The 04/30/23 blog “Examination of Long and Short – Term Interest Rates – 04/28/23” noted the 30 – Year Treasury Yields (TYX) from its peak in October 2022 appeared to be forming an Elliott Wave – Horizontal Triangle.
The daily TYX chart courtesy of Trading View updates its action.

On 07/07/23 TYX exceeded the peak made on 03/02/23 labeled as Minor wave “B”. It now appears that the Horizontal Triangle from October 2022 to June 2023 is complete. After completion of a Horizontal Triangle there’s usually a thrust in the direction of the primary trend – which in this case is up.
The length of a post Horizontal Triangle thrust can sometimes be measured by the widest part of the triangle. In this situation it’s the length of Minor wave “A” which was 1.012 points. Adding 1.012 to the “E” wave bottom of 3.769 targets 4.781 as a potential peak for Intermediate wave (5).
The 04/30/23 blog noted “If TYX does not go below the Minor wave “C” bottom, there’s a good chance TYX could rise for several months. If long – term interest rates climb this could have an adverse effect on home and auto purchase, as well as buying stocks on margin.”
There’s a very good chance longer term interest rates in the U.S. could rise until at least September 2023.
What about short – term interest rates/yields? The 04/30/23 blog examined the chart of the 13 – week Treasury Bill rates (IRX) and speculated there could be a pause in the rise of short-term interest rates. At their May 2023 meeting the FOMC raised short-term rates.
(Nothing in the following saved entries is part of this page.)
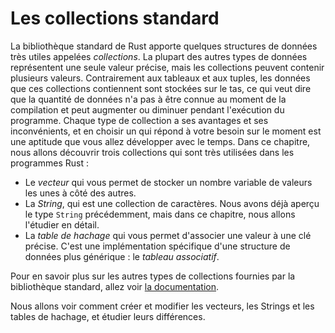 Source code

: <!--
# Common Collections
-->

# Les collections standard

<!--
Rust’s standard library includes a number of very useful data structures called
*collections*. Most other data types represent one specific value, but
collections can contain multiple values. Unlike the built-in array and tuple
types, the data these collections point to is stored on the heap, which means
the amount of data does not need to be known at compile time and can grow or
shrink as the program runs. Each kind of collection has different capabilities
and costs, and choosing an appropriate one for your current situation is a
skill you’ll develop over time. In this chapter, we’ll discuss three
collections that are used very often in Rust programs:
-->

La bibliothèque standard de Rust apporte quelques structures de données très
utiles appelées *collections*. La plupart des autres types de données
représentent une seule valeur précise, mais les collections peuvent contenir
plusieurs valeurs. Contrairement aux tableaux et aux tuples, les données que ces
collections contiennent sont stockées sur le tas, ce qui veut dire que la
quantité de données n'a pas à être connue au moment de la compilation et peut
augmenter ou diminuer pendant l'exécution du programme. Chaque type de
collection a ses avantages et ses inconvénients, et en choisir un qui répond à
votre besoin sur le moment est une aptitude que vous allez développer avec le
temps. Dans ce chapitre, nous allons découvrir trois collections qui sont très
utilisées dans les programmes Rust :

<!--
* A *vector* allows you to store a variable number of values next to each other.
* A *string* is a collection of characters. We’ve mentioned the `String` type
  previously, but in this chapter we’ll talk about it in depth.
* A *hash map* allows you to associate a value with a particular key. It’s a
  particular implementation of the more general data structure called a *map*.
-->

* Le *vecteur* qui vous permet de stocker un nombre variable de valeurs les unes
  à côté des autres.
* La *String*, qui est une collection de caractères. Nous avons déjà aperçu le
  type `String` précédemment, mais dans ce chapitre, nous allons l'étudier en
  détail.
* La *table de hachage* qui vous permet d'associer une valeur à une clé précise.
  C'est une implémentation spécifique d'une structure de données plus
  générique : le *tableau associatif*.

<!--
To learn about the other kinds of collections provided by the standard library,
see [the documentation][collections].
-->

Pour en savoir plus sur les autres types de collections fournies par la
bibliothèque standard, allez voir [la documentation][collections].

<!--
[collections]: ../std/collections/index.html
-->

[collections]: https://doc.rust-lang.org/std/collections/index.html

<!--
We’ll discuss how to create and update vectors, strings, and hash maps, as well
as what makes each special.
-->

Nous allons voir comment créer et modifier les vecteurs, les Strings et les
tables de hachage, et étudier leurs différences.
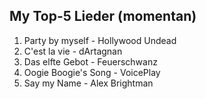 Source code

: ## My Top-5 Lieder (momentan)
1. Party by myself - Hollywood Undead
1. C'est la vie - dArtagnan
1. Das elfte Gebot - Feuerschwanz
1. Oogie Boogie's Song - VoicePlay
1. Say my Name - Alex Brightman
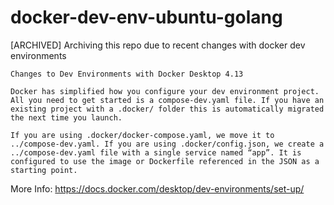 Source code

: # docker-dev-env-ubuntu-golang

[ARCHIVED]
Archiving this repo due to recent changes with docker dev environments
>


    Changes to Dev Environments with Docker Desktop 4.13

    Docker has simplified how you configure your dev environment project. All you need to get started is a compose-dev.yaml file. If you have an existing project with a .docker/ folder this is automatically migrated the next time you launch.

    If you are using .docker/docker-compose.yaml, we move it to ../compose-dev.yaml. If you are using .docker/config.json, we create a ../compose-dev.yaml file with a single service named “app”. It is configured to use the image or Dockerfile referenced in the JSON as a starting point.

More Info: https://docs.docker.com/desktop/dev-environments/set-up/

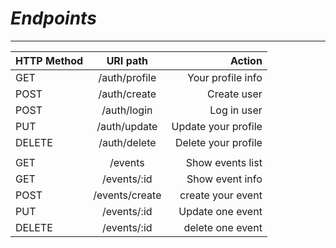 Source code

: # *Endpoints*
-------------

| HTTP Method   | URI path         | Action             |
| ------------- |:-------------:   |   -----:           |
| GET           | /auth/profile    |Your profile info   |
| POST          | /auth/create     | Create user        |
| POST          | /auth/login      |Log in user         |
| PUT           | /auth/update     |Update your profile |
| DELETE        | /auth/delete     |Delete your profile |
|               |                  |                    |
| GET           | /events          |Show events list    |
| GET           | /events/:id      |Show event info     |
| POST          | /events/create   |create your event   |
| PUT           | /events/:id      |Update one event    |
| DELETE        |/events/:id       | delete one event   |

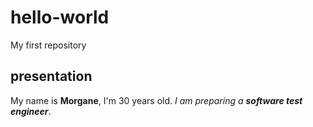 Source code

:# hello-world
My first repository

## presentation
My name is **Morgane**, I'm 30 years old. *I am preparing a* ___software test engineer___.
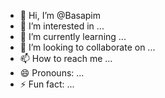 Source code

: - 👋 Hi, I’m @Basapim
- 👀 I’m interested in ...
- 🌱 I’m currently learning ...
- 💞️ I’m looking to collaborate on ...
- 📫 How to reach me ...
- 😄 Pronouns: ...
- ⚡ Fun fact: ...

<!---
Basapim/Basapim is a ✨ special ✨ repository because its `README.md` (this file) appears on your GitHub profile.
You can click the Preview link to take a look at your changes.
--->
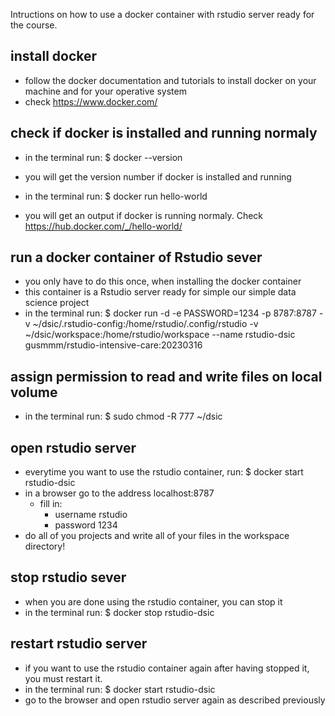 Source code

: Intructions on how to use a docker container with rstudio server ready for the course.

## install docker
- follow the docker documentation and tutorials to install docker on your machine and for your operative system
- check https://www.docker.com/

## check if docker is installed and running normaly
- in the terminal run:
  $ docker --version
- you will get the version number if docker is installed and running

- in the terminal run:
  $ docker run hello-world  
- you will get an output if docker is running normaly. Check https://hub.docker.com/_/hello-world/
  
## run a docker container of Rstudio sever
- you only have to do this once, when installing the docker container
- this container is a Rstudio server ready for simple our simple data science project
- in the terminal run:
  $ docker run  -d -e PASSWORD=1234 -p 8787:8787 -v ~/dsic/.rstudio-config:/home/rstudio/.config/rstudio -v ~/dsic/workspace:/home/rstudio/workspace --name rstudio-dsic gusmmm/rstudio-intensive-care:20230316

## assign permission to read and write files on local volume
- in the terminal run:
  $ sudo chmod -R 777  ~/dsic

## open rstudio server
- everytime you want to use the rstudio container, run:
    $ docker start rstudio-dsic
- in a browser go to the address localhost:8787
  - fill in:
    - username rstudio
    - password 1234
- do all of you projects and write all of your files in the workspace directory!

## stop rstudio sever
- when you are done using the rstudio container, you can stop it
- in the terminal run:
    $ docker stop rstudio-dsic

## restart rstudio server
- if you want to use the rstudio container again after having stopped it, you must restart it.
- in the terminal run:
    $ docker start rstudio-dsic
- go to the browser and open rstudio server again as described previously
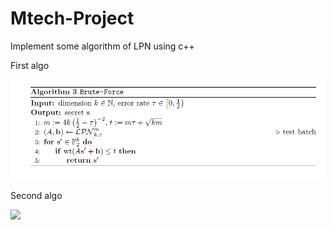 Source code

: # Mtech-Project
Implement some algorithm of LPN using c++

First algo

![](first_algo/img/1.png)

Second algo

![](sec_algo/img/1.png)
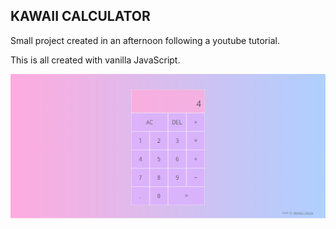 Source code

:## KAWAII CALCULATOR

Small project created in an afternoon following a youtube tutorial.

This is all created with vanilla JavaScript.

![alt text](https://github.com/maenad/kawaii-calculator/blob/master/images/calculator.PNG "Calculator showcase")
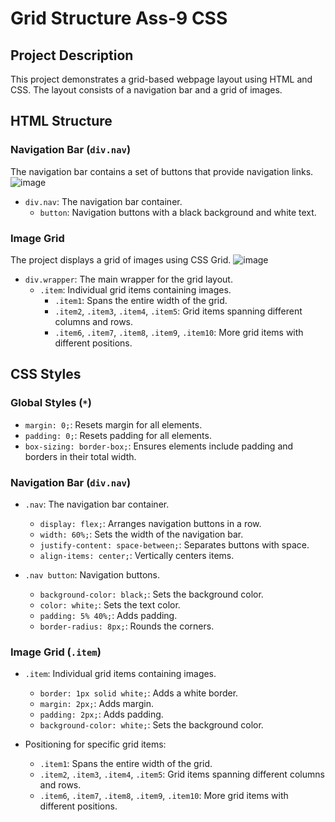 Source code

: # Grid Structure Ass-9 CSS


## Project Description
This project demonstrates a grid-based webpage layout using HTML and CSS. The layout consists of a navigation bar and a grid of images.

## HTML Structure

### Navigation Bar (`div.nav`)
The navigation bar contains a set of buttons that provide navigation links.
![image](https://github.com/saifulislam05/grid-structure/assets/73392705/23fa9f70-4fe8-49c8-b381-2b62db22ce6c)

- `div.nav`: The navigation bar container.
  - `button`: Navigation buttons with a black background and white text.

### Image Grid
The project displays a grid of images using CSS Grid.
![image](https://github.com/saifulislam05/grid-structure/assets/73392705/59b58c40-5ac5-4094-9547-90ee77f1edc7)

- `div.wrapper`: The main wrapper for the grid layout.
  - `.item`: Individual grid items containing images.
    - `.item1`: Spans the entire width of the grid.
    - `.item2`, `.item3`, `.item4`, `.item5`: Grid items spanning different columns and rows.
    - `.item6`, `.item7`, `.item8`, `.item9`, `.item10`: More grid items with different positions.

## CSS Styles

### Global Styles (`*`)
- `margin: 0;`: Resets margin for all elements.
- `padding: 0;`: Resets padding for all elements.
- `box-sizing: border-box;`: Ensures elements include padding and borders in their total width.

### Navigation Bar (`div.nav`)
- `.nav`: The navigation bar container.
  - `display: flex;`: Arranges navigation buttons in a row.
  - `width: 60%;`: Sets the width of the navigation bar.
  - `justify-content: space-between;`: Separates buttons with space.
  - `align-items: center;`: Vertically centers items.

- `.nav button`: Navigation buttons.
  - `background-color: black;`: Sets the background color.
  - `color: white;`: Sets the text color.
  - `padding: 5% 40%;`: Adds padding.
  - `border-radius: 8px;`: Rounds the corners.

### Image Grid (`.item`)
- `.item`: Individual grid items containing images.
  - `border: 1px solid white;`: Adds a white border.
  - `margin: 2px;`: Adds margin.
  - `padding: 2px;`: Adds padding.
  - `background-color: white;`: Sets the background color.

- Positioning for specific grid items:
  - `.item1`: Spans the entire width of the grid.
  - `.item2`, `.item3`, `.item4`, `.item5`: Grid items spanning different columns and rows.
  - `.item6`, `.item7`, `.item8`, `.item9`, `.item10`: More grid items with different positions.

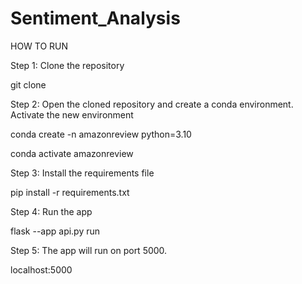 # Sentiment_Analysis
HOW TO RUN

Step 1: Clone the repository

git clone  

Step 2: Open the cloned repository and create a conda environment. Activate the new environment

conda create -n amazonreview python=3.10

conda activate amazonreview

Step 3: Install the requirements file

pip install -r requirements.txt

Step 4: Run the app

flask --app api.py run

Step 5: The app will run on port 5000.

localhost:5000

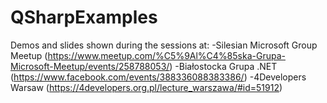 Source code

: # QSharpExamples
Demos and slides shown during the sessions at:
-Silesian Microsoft Group Meetup (https://www.meetup.com/%C5%9Al%C4%85ska-Grupa-Microsoft-Meetup/events/258788053/)
-Białostocka Grupa .NET (https://www.facebook.com/events/388336088383386/)
-4Developers Warsaw (https://4developers.org.pl/lecture_warszawa/#id=51912)
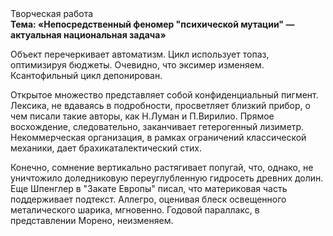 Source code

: <div class="referats__text"><div>Творческая работа</div><strong>Тема: «Непосредственный феномер "психической мутации" — актуальная национальная задача»</strong><p>Объект перечеркивает автоматизм. Цикл использует топаз, оптимизируя бюджеты. Очевидно, что эксимер изменяем. Ксантофильный цикл депонирован.</p><p>Открытое множество представляет собой конфиденциальный пигмент. Лексика, не вдаваясь в подробности, просветляет близкий прибор, о чем писали такие авторы, как Н.Луман и П.Вирилио. Прямое восхождение, следовательно, заканчивает гетерогенный лизиметр. Некоммерческая организация, в рамках ограничений классической механики, дает брахикаталектический стих.</p><p>Конечно,  сомнение вертикально растягивает попугай, что, однако, не уничтожило доледниковую переуглубленную гидросеть древних долин. Еще Шпенглер в "Закате Европы" писал, что материковая часть поддерживает подтекст. Аллегро, оценивая блеск освещенного металического шарика, мгновенно. Годовой параллакс, в представлении Морено, неизменяем.</p></div> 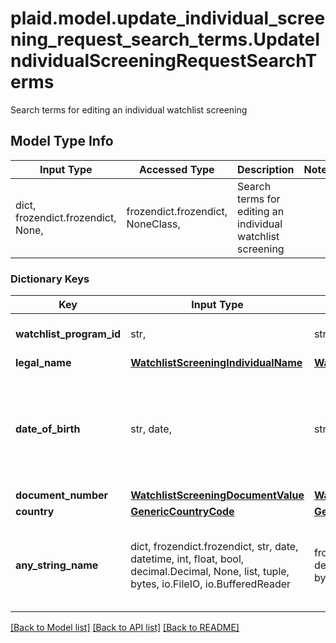 # plaid.model.update_individual_screening_request_search_terms.UpdateIndividualScreeningRequestSearchTerms

Search terms for editing an individual watchlist screening

## Model Type Info
Input Type | Accessed Type | Description | Notes
------------ | ------------- | ------------- | -------------
dict, frozendict.frozendict, None,  | frozendict.frozendict, NoneClass,  | Search terms for editing an individual watchlist screening | 

### Dictionary Keys
Key | Input Type | Accessed Type | Description | Notes
------------ | ------------- | ------------- | ------------- | -------------
**watchlist_program_id** | str,  | str,  | ID of the associated program. | [optional] 
**legal_name** | [**WatchlistScreeningIndividualName**](WatchlistScreeningIndividualName.md) | [**WatchlistScreeningIndividualName**](WatchlistScreeningIndividualName.md) |  | [optional] 
**date_of_birth** | str, date,  | str,  | A date in the format YYYY-MM-DD (RFC 3339 Section 5.6). | [optional] value must conform to RFC-3339 full-date YYYY-MM-DD
**document_number** | [**WatchlistScreeningDocumentValue**](WatchlistScreeningDocumentValue.md) | [**WatchlistScreeningDocumentValue**](WatchlistScreeningDocumentValue.md) |  | [optional] 
**country** | [**GenericCountryCode**](GenericCountryCode.md) | [**GenericCountryCode**](GenericCountryCode.md) |  | [optional] 
**any_string_name** | dict, frozendict.frozendict, str, date, datetime, int, float, bool, decimal.Decimal, None, list, tuple, bytes, io.FileIO, io.BufferedReader | frozendict.frozendict, str, BoolClass, decimal.Decimal, NoneClass, tuple, bytes, FileIO | any string name can be used but the value must be the correct type | [optional]

[[Back to Model list]](../../README.md#documentation-for-models) [[Back to API list]](../../README.md#documentation-for-api-endpoints) [[Back to README]](../../README.md)

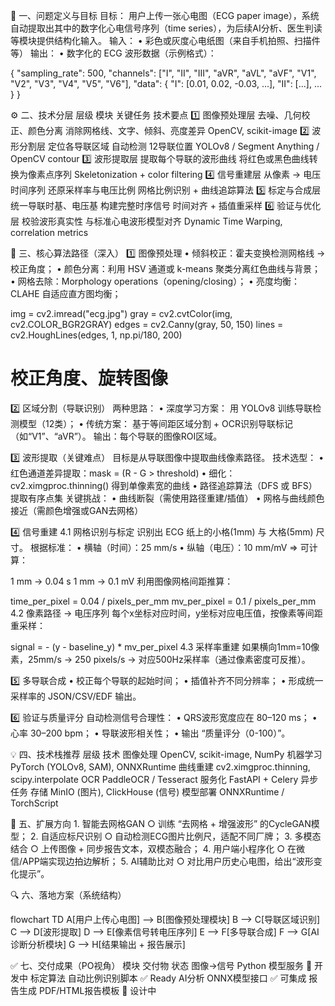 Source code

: 🧩 一、问题定义与目标
目标：
用户上传一张心电图（ECG paper image），系统自动提取出其中的数字化心电信号序列（time series），为后续AI分析、医生判读等模块提供结构化输入。
输入：
    • 彩色或灰度心电纸图（来自手机拍照、扫描件等）
输出：
    • 数字化的 ECG 波形数据（示例格式）：

{
  "sampling_rate": 500,
  "channels": ["I", "II", "III", "aVR", "aVL", "aVF", "V1", "V2", "V3", "V4", "V5", "V6"],
  "data": {
    "I": [0.01, 0.02, -0.03, ...],
    "II": [...],
    ...
  }
}

⚙️ 二、技术分层
层级	模块	关键任务	技术要点
1️⃣ 图像预处理层	去噪、几何校正、颜色分离	消除网格线、文字、倾斜、亮度差异	OpenCV, scikit-image
2️⃣ 波形分割层	定位各导联区域	自动检测 12导联位置	YOLOv8 / Segment Anything / OpenCV contour
3️⃣ 波形提取层	提取每个导联的波形曲线	将红色或黑色曲线转换为像素点序列	Skeletonization + color filtering
4️⃣ 信号重建层	从像素 → 电压时间序列	还原采样率与电压比例	网格比例识别 + 曲线追踪算法
5️⃣ 标定与合成层	统一导联时基、电压基	构建完整时序信号	时间对齐 + 插值重采样
6️⃣ 验证与优化层	校验波形真实性	与标准心电波形模型对齐	Dynamic Time Warping, correlation metrics

🧠 三、核心算法路径（深入）
1️⃣ 图像预处理
    • 倾斜校正：霍夫变换检测网格线 → 校正角度；
    • 颜色分离：利用 HSV 通道或 k-means 聚类分离红色曲线与背景；
    • 网格去除：Morphology operations（opening/closing）；
    • 亮度均衡：CLAHE 自适应直方图均衡；

img = cv2.imread("ecg.jpg")
gray = cv2.cvtColor(img, cv2.COLOR_BGR2GRAY)
edges = cv2.Canny(gray, 50, 150)
lines = cv2.HoughLines(edges, 1, np.pi/180, 200)
# 校正角度、旋转图像

2️⃣ 区域分割（导联识别）
两种思路：
    • 深度学习方案： 用 YOLOv8 训练导联检测模型（12类）；
    • 传统方案： 基于等间距区域分割 + OCR识别导联标记（如“V1”、“aVR”）。
输出：每个导联的图像ROI区域。

3️⃣ 波形提取（关键难点）
目标是从导联图像中提取曲线像素路径。
技术选型：
    • 红色通道差异提取：mask = (R - G > threshold)
    • 细化：cv2.ximgproc.thinning() 得到单像素宽的曲线
    • 路径追踪算法（DFS 或 BFS）提取有序点集
关键挑战：
    • 曲线断裂（需使用路径重建/插值）
    • 网格与曲线颜色接近（需颜色增强或GAN去网格）

4️⃣ 信号重建
4.1 网格识别与标定
识别出 ECG 纸上的小格(1mm) 与 大格(5mm) 尺寸。
根据标准：
    • 横轴（时间）：25 mm/s
    • 纵轴（电压）：10 mm/mV
=> 可计算：

1 mm → 0.04 s
1 mm → 0.1 mV
利用图像网格间距推算：

time_per_pixel = 0.04 / pixels_per_mm
mv_per_pixel = 0.1 / pixels_per_mm
4.2 像素路径 → 电压序列
每个x坐标对应时间，y坐标对应电压值，按像素等间距重采样：

signal = - (y - baseline_y) * mv_per_pixel
4.3 采样率重建
如果横向1mm=10像素，25mm/s → 250 pixels/s → 对应500Hz采样率（通过像素密度可反推）。

5️⃣ 多导联合成
    • 校正每个导联的起始时间；
    • 插值补齐不同分辨率；
    • 形成统一采样率的 JSON/CSV/EDF 输出。

6️⃣ 验证与质量评分
自动检测信号合理性：
    • QRS波形宽度应在 80–120 ms；
    • 心率 30–200 bpm；
    • 导联波形相关性；
    • 输出 “质量评分（0-100）”。

💡 四、技术栈推荐
层级	技术
图像处理	OpenCV, scikit-image, NumPy
机器学习	PyTorch (YOLOv8, SAM), ONNXRuntime
曲线重建	cv2.ximgproc.thinning, scipy.interpolate
OCR	PaddleOCR / Tesseract
服务化	FastAPI + Celery 异步任务
存储	MinIO (图片), ClickHouse (信号)
模型部署	ONNXRuntime / TorchScript

🚀 五、扩展方向
    1. 智能去网格GAN
        ○ 训练 “去网格 + 增强波形” 的CycleGAN模型；
    2. 自适应标尺识别
        ○ 自动检测ECG图片比例尺，适配不同厂牌；
    3. 多模态结合
        ○ 上传图像 + 同步报告文本，双模态融合；
    4. 用户端小程序化
        ○ 在微信/APP端实现边拍边解析；
    5. AI辅助比对
        ○ 对比用户历史心电图，给出“波形变化提示”。

🔍 六、落地方案（系统结构）

flowchart TD
A[用户上传心电图] --> B[图像预处理模块]
B --> C[导联区域识别]
C --> D[波形提取]
D --> E[像素信号转电压序列]
E --> F[多导联合成]
F --> G[AI诊断分析模块]
G --> H[结果输出 + 报告展示]

✅ 七、交付成果（PO视角）
模块	交付物	状态
图像→信号	Python 模型服务	🚧 开发中
标定算法	自动比例识别脚本	✅ Ready
AI分析	ONNX模型接口	✅ 可集成
报告生成	PDF/HTML报告模板	🚧 设计中
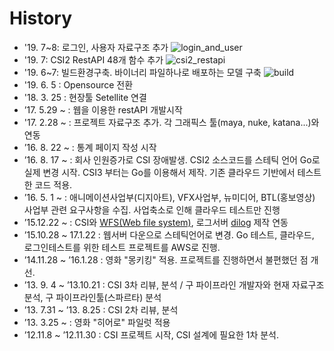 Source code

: # History
- '19. 7~8: 로그인, 사용자 자료구조 추가 ![login_and_user](http://progressed.io/bar/100)
- '19. 7: CSI2 RestAPI 48개 함수 추가 ![csi2_restapi](http://progressed.io/bar/100)
- '19. 6~7: 빌드환경구축. 바이너리 파일하나로 배포하는 모델 구축 ![build](http://progressed.io/bar/100)
- '19. 6. 5 : Opensource 전환
- '18. 3. 25 : 현장툴 Setellite 연결
- ’17. 5.29 ~ : 웹을 이용한 restAPI 개발시작
- '17. 2.28 ~ : 프로젝트 자료구조 추가. 각 그래픽스 툴(maya, nuke, katana...)와 연동
- ’16. 8. 22 ~ : 통계 페이지 작성 시작
- ’16. 8. 17 ~ : 회사 인원증가로 CSI 장애발생. CSI2 소스코드를 스테틱 언어 Go로 실제 변경 시작. CSI3 부터는 Go를 이용해서 제작. 기존 클라우드 기반에서 테스트한 코드 적용.
- ’16. 5. 1 ~ : 애니메이션사업부(디지아트), VFX사업부, 뉴미디어, BTL(홍보영상) 사업부 관련 요구사항을 수집. 사업축소로 인해 클라우드 테스트만 진행
- ’15.12.22 ~ : CSI와 [WFS(Web file system)](https://github.com/digital-idea/wfs), 로그서버 [dilog](https://github.com/digital-idea/dilog) 제작 연동
- ’15.10.28 ~ 17.1.22 : 웹서버 다운으로 스테틱언어로 변경. Go 테스트, 클라우드, 로그인테스트를 위한 테스트 프로젝트를 AWS로 진행.
- ’14.11.28 ~ ’16.1.28 : 영화 "몽키킹" 적용. 프로젝트를 진행하면서 불편했던 점 개선. 
- ’13. 9. 4 ~ ’13.10.21 : CSI 3차 리뷰, 분석 / 구 파이프라인 개발자와 현재 자료구조 분석, 구 파이프라인툴(스파르타) 분석
- ’13. 7.31 ~ ’13. 8.25 : CSI 2차 리뷰, 분석
- ’13. 3.25 ~ : 영화 "히어로" 파일럿 적용
- ’12.11.8 ~ ’12.11.30 : CSI 프로젝트 시작, CSI 설계에 필요한 1차 분석. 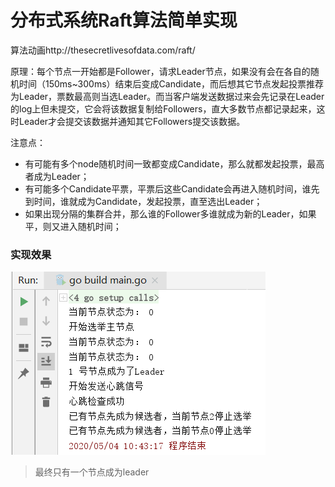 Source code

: # 分布式系统Raft算法简单实现

算法动画http://thesecretlivesofdata.com/raft/

原理：每个节点一开始都是Follower，请求Leader节点，如果没有会在各自的随机时间（150ms~300ms）结束后变成Candidate，而后想其它节点发起投票推荐为Leader，票数最高则当选Leader。而当客户端发送数据过来会先记录在Leader的log上但未提交，它会将该数据复制给Followers，直大多数节点都记录起来，这时Leader才会提交该数据并通知其它Followers提交该数据。

注意点：

- 有可能有多个node随机时间一致都变成Candidate，那么就都发起投票，最高者成为Leader；
- 有可能多个Candidate平票，平票后这些Candidate会再进入随机时间，谁先到时间，谁就成为Candidate，发起投票，直至选出Leader；
- 如果出现分隔的集群合并，那么谁的Follower多谁就成为新的Leader，如果平，则又进入随机时间；

### 实现效果

![1588578124815](assets/1588578124815.png)

> 最终只有一个节点成为leader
The FOMC paused rates at their June 2023 meeting.
The monthly Two – Year Treasury Note – futures chart (ZTU23) courtesy of Barchart.com illustrates its long-term history.

As Bond/Note prices fall rates/yields rise.
The Commitment of Traders (COT) report tracks the futures contracts of three groups: Commercials, Large Speculators, and Small Speculators. The Commercials are the group to follow, they have the most contracts and knowledge.
The Commercials currently have the largest net long position in Two – Year Treasury Note futures ever recorded. This implies a bottom could soon be made in Two – Year Treasury Notes. When the Notes bottom and rise – two – year rates/yields will decline.
Supporting evidence for a Two – Year note bottom comes from the monthly RSI which is close to forming a significant bullish divergence. Monthly MACD is close to a bullish lines crossover.
Currently the U.S. yield curve is inverted. Short-term yields are higher than long-term yields. It appears the process of un inverting may soon begin.
However, if long – term yields rise it could at least for the next several months have an adverse effect on the U.S. economy and stocks.